Doch der geniale Plan löste unter den Scheichs eine Debatte aus. Das Problem: laut Koran und der Überlieferung des Propheten gelten Kinder, die von der gleichen Amme gestillt wurden als enge Verwandte, haben damit einen Geschwisterstatus und dürfen später nicht in den Ehestand treten. Im besagten Fall der Kairoer Muttermilchbank lautet also die Frage für die islamischen Rechtsgelehrten: dürfen die von der Bank versorgten Milchbrüder und - Schwestern und die leiblichen Kinder der Ammen, die dort ihre Milch abliefern, später einmal untereinander heiraten? Oder ist gar die ganze Idee der Milchbank haram - eine islamische Sünde.

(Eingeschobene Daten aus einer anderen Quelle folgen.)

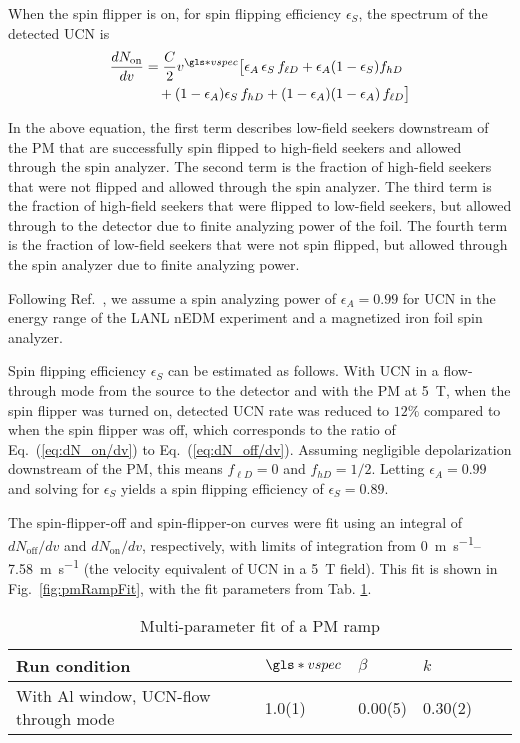 When the spin flipper is on, for spin flipping efficiency $\epsilon_S$, the spectrum of the detected UCN is
%
\begin{align}
    \frac{dN_\text{on}}{dv} &= \frac{C}{2} v^{\gls*{vspec}} \big[ \epsilon_A\,\epsilon_S\, f_{\ell D} + \epsilon_A(1 - \epsilon_S) f_{h D} \nonumber \\
    &\quad + (1 - \epsilon_A)\epsilon_S\,f_{h D}  + (1 - \epsilon_A)(1-\epsilon_A)\,f_{\ell D} \big]\label{eq:dN_on/dv}
\end{align}

In the above equation, the first term describes low-field seekers downstream of the PM that are successfully spin flipped to high-field seekers and allowed through the spin analyzer. The second term is the fraction of high-field seekers that were not flipped and allowed through the spin analyzer. The third term is the fraction of high-field seekers that were flipped to low-field seekers, but allowed through to the detector due to finite analyzing power of the foil. The fourth term is the fraction of low-field seekers that were not spin flipped, but allowed through the spin analyzer due to finite analyzing power.

Following Ref.~\cite{ThorstenThesis}, we assume a spin analyzing power of $\epsilon_A=0.99$ for UCN in the energy range of the LANL nEDM experiment and a magnetized iron foil spin analyzer.

Spin flipping efficiency $\epsilon_S$ can be estimated as follows. With UCN in a flow-through mode from the source to the detector and with the PM at \qty{5}{\tesla}, when the spin flipper was turned on, detected UCN rate was reduced to $12\%$ compared to when the spin flipper was off, which corresponds to the ratio of Eq.~(\ref{eq:dN_on/dv}) to Eq.~(\ref{eq:dN_off/dv}). Assuming negligible depolarization downstream of the PM, this means $f_{\ell D} = 0$ and $f_{hD} = 1/2$. Letting $\epsilon_A=0.99$ and solving for $\epsilon_S$ yields a spin flipping efficiency of $\epsilon_S=0.89$.

The spin-flipper-off and spin-flipper-on curves were fit using an integral of $dN_\text{off}/dv$ and $dN_\text{on}/dv$, respectively, with limits of integration from \qtyrange{0}{7.58}{\meter\per\s} (the velocity equivalent of UCN in a \qty{5}{\tesla} field). This fit is shown in Fig.~\ref{fig:pmRampFit}, with the fit parameters from Tab. \ref{tb:pmRampFit}. 


\begin{table}
\centering
\caption{\label{tb:pmRampFit}Multi-parameter fit of a PM ramp}
\begin{tabular}{llllll}
\toprule
\multicolumn{1}{l}{Run condition} & \multicolumn{1}{l}{$\gls*{vspec}$} & \multicolumn{1}{l}{$\beta$} & \multicolumn{1}{l}{$k$} \\ 
\midrule
With Al window, UCN-flow through mode           & 1.0(1)      & 0.00(5)                 & 0.30(2)   \\
\bottomrule
\end{tabular}
\end{table}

Der bekannteste Fernsehscheich Yussuf Al-Qaradawi beantwortet die Frage auf Youtube und segnet die Milchbank als Halal - also klar islamisch-korrekt ab. Die Wahrscheinlichkeit, dass später eine junge Frau und ein junger Mann, die beide einst aus der Milchbank versorgt wurden, den Bund fürs Leben schließen wollen, sein ziemlich gering. Aber selbst wenn der Fall eintreten sollte, würden keine islamischen Regeln gebrochen. Denn Milchgeschwister seien nach Islamischen Recht nur jene, die die gleiche mütterliche Brust mit ihrem Mund berührt haben.

Auch für das Ägyptische Haus der Fatwa, ein Zentrum für islamische Rechtsgutachten, ist die Milchbank kein Problem, sobald die Milch verschiedener Mütter miteinander vermischt werde. Das gelte ebenso wenn die Milch erhitzt würde. Auch als Muttermilchprodukt, etwa in Form von Jogurt und Käse, stehe trotz gemeinsamen Verzehrs später einer Ehe nichts im Wege.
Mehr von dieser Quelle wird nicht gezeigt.